#### EXERCISE OBJECTIVE:
The lines to find are those in the entries that hold the word "described"; copy every one of them.

#### RECORDS SUPPLIED:
____________________

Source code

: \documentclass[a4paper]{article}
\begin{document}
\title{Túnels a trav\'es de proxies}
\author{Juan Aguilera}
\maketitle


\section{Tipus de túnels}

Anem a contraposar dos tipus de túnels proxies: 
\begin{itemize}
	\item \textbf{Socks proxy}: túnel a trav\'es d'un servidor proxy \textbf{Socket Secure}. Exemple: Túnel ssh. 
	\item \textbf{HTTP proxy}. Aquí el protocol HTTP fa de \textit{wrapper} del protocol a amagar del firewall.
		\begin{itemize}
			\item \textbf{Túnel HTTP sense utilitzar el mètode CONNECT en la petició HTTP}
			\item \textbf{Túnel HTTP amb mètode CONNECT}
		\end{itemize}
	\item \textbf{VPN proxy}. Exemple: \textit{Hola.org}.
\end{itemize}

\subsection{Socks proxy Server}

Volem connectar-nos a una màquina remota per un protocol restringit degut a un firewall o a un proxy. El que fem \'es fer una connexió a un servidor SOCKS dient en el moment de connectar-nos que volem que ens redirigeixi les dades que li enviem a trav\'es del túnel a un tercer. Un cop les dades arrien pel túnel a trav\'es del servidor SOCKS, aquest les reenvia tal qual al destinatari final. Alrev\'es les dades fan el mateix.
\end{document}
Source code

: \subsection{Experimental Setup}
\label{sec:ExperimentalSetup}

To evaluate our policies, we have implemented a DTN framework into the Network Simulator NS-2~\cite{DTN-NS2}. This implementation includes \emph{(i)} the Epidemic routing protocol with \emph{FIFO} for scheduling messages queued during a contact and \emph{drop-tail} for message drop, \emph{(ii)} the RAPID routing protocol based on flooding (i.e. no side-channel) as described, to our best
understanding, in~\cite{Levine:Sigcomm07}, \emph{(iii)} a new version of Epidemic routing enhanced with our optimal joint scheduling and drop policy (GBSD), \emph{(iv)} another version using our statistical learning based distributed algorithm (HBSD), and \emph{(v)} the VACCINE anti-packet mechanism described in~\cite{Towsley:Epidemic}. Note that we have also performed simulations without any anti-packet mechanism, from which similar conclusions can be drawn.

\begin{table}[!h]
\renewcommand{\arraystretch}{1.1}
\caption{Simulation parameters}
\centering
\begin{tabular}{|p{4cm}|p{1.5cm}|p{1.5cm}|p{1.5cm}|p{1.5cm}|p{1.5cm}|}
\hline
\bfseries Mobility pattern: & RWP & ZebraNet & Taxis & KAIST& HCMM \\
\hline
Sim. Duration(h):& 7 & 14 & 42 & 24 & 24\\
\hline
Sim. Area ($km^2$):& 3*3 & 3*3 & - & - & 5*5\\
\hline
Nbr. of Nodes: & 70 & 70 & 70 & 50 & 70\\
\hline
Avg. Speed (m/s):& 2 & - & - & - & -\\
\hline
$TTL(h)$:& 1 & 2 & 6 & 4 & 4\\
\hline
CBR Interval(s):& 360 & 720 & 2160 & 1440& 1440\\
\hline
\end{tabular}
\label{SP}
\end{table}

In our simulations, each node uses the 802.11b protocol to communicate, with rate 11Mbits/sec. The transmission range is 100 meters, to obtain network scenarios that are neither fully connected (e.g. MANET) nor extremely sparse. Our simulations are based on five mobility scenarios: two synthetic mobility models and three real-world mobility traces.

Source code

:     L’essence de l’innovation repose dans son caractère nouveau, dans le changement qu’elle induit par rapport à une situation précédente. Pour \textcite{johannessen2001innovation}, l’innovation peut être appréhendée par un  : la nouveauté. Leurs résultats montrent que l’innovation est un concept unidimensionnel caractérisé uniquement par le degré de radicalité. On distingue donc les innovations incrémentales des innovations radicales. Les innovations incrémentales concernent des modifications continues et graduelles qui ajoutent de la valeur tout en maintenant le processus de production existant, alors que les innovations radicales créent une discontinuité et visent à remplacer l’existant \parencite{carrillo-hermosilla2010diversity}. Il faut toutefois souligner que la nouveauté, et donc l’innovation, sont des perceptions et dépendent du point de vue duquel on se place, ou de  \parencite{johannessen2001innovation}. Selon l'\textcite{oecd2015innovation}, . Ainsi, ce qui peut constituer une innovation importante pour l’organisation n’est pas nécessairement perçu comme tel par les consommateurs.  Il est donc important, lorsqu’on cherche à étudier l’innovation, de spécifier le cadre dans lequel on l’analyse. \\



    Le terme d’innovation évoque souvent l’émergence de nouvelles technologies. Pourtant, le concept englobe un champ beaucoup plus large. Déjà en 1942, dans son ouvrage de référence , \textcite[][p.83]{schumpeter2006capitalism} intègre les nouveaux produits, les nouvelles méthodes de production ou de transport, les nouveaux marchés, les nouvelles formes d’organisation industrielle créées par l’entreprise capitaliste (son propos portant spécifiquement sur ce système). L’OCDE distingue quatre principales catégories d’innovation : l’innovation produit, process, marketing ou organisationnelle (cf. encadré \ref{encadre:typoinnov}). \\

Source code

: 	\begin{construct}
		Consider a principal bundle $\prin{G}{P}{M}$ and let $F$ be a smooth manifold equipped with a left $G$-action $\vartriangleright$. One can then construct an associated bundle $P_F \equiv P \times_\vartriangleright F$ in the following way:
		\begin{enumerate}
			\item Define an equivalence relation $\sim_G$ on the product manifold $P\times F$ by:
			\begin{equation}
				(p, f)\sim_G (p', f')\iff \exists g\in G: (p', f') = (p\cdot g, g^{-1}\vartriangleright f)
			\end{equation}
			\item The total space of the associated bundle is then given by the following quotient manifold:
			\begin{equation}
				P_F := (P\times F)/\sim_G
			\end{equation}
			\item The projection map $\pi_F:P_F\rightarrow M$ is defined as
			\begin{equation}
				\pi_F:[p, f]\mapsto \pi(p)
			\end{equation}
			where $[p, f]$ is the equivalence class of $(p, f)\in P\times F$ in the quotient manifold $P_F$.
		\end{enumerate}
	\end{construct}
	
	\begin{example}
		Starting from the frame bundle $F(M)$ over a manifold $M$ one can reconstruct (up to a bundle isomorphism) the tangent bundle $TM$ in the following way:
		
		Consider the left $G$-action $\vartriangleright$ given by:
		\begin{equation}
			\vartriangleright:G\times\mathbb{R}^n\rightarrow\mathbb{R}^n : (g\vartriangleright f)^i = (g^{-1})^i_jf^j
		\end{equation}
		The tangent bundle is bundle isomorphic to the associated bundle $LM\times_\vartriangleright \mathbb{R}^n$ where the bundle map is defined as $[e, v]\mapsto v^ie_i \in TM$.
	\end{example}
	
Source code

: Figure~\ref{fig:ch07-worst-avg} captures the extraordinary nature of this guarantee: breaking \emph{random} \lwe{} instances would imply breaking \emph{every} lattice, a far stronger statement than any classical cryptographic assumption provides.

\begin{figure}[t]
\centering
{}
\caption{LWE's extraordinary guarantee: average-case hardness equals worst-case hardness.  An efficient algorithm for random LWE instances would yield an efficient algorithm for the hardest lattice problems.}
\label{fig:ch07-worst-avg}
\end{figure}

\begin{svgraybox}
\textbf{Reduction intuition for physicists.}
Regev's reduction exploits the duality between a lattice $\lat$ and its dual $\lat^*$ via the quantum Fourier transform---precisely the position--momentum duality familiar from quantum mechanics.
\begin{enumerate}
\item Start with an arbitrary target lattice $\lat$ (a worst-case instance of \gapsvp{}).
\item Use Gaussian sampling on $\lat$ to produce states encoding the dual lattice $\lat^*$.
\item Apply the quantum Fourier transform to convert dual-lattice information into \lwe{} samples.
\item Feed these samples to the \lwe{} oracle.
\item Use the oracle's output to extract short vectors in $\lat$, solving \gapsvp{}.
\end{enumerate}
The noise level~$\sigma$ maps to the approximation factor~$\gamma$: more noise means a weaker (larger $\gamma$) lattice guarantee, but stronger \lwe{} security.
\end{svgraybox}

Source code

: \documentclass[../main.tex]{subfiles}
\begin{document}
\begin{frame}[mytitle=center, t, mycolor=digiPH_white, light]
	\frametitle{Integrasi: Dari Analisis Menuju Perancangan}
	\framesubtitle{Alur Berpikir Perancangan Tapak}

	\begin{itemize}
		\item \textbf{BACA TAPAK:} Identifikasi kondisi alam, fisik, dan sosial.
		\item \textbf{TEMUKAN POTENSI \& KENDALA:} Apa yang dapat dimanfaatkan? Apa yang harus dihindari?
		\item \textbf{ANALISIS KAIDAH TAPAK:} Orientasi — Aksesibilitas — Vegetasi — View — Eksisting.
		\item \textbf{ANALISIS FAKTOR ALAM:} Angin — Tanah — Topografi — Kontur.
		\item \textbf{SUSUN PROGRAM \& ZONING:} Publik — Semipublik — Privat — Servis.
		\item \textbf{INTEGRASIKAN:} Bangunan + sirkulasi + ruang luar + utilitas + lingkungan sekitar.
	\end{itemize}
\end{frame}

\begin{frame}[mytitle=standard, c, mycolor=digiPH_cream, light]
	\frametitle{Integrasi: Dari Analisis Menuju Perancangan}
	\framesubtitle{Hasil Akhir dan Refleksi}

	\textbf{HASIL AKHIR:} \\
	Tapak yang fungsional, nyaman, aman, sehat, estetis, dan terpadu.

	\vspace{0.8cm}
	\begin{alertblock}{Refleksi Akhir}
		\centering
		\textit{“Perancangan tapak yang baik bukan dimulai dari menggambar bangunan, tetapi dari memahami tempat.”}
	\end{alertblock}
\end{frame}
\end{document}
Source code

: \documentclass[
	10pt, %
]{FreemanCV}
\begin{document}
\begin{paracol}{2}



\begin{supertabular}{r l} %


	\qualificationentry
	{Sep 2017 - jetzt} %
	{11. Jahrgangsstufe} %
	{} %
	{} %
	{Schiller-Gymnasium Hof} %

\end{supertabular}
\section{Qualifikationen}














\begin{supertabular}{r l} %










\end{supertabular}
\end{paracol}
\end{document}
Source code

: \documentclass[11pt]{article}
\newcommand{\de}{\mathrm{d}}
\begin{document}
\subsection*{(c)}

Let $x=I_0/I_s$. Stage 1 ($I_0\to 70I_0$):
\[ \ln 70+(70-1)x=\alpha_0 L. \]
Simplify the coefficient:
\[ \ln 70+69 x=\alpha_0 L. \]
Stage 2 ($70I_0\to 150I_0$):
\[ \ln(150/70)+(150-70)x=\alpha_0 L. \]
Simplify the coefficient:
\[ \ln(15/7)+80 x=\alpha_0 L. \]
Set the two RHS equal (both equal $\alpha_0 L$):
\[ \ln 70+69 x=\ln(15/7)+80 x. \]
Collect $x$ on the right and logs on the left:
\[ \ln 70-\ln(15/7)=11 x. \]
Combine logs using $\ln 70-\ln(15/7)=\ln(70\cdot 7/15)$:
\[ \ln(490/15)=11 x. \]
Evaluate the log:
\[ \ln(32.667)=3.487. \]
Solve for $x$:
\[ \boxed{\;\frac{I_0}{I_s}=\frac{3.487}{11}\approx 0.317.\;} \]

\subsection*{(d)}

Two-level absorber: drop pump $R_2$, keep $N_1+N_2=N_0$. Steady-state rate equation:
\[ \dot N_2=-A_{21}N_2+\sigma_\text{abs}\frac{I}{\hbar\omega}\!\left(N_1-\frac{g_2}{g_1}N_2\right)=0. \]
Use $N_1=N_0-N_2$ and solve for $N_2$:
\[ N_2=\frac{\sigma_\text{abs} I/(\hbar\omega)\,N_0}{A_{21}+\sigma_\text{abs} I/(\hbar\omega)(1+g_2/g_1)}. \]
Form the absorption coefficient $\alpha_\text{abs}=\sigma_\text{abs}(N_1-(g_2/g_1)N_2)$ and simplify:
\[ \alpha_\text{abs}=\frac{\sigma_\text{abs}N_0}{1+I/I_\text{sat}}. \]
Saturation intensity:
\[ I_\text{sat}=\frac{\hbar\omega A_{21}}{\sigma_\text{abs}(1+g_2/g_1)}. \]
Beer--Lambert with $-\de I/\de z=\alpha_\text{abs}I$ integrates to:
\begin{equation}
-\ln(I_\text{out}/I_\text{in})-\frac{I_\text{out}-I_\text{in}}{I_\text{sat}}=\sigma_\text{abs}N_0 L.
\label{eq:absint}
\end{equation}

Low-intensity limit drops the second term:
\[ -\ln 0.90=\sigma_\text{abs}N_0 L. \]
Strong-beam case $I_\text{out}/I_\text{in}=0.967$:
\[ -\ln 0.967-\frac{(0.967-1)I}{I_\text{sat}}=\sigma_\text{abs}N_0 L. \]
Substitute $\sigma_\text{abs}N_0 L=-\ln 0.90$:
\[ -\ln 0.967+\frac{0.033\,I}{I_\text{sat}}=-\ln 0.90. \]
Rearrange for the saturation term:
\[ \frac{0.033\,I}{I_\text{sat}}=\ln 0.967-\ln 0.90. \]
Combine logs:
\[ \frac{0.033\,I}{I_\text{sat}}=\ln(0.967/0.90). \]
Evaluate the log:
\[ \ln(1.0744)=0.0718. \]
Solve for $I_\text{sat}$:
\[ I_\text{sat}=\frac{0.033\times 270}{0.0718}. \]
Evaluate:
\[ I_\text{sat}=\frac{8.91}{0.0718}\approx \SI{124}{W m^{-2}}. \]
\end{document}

____________________

#### SOLUTION TO THIS PROBLEM:
To evaluate our policies, we have implemented a DTN framework into the Network Simulator NS-2~\cite{DTN-NS2}. This implementation includes \emph{(i)} the Epidemic routing protocol with \emph{FIFO} for scheduling messages queued during a contact and \emph{drop-tail} for message drop, \emph{(ii)} the RAPID routing protocol based on flooding (i.e. no side-channel) as described, to our best
understanding, in~\cite{Levine:Sigcomm07}, \emph{(iii)} a new version of Epidemic routing enhanced with our optimal joint scheduling and drop policy (GBSD), \emph{(iv)} another version using our statistical learning based distributed algorithm (HBSD), and \emph{(v)} the VACCINE anti-packet mechanism described in~\cite{Towsley:Epidemic}. Note that we have also performed simulations without any anti-packet mechanism, from which similar conclusions can be drawn.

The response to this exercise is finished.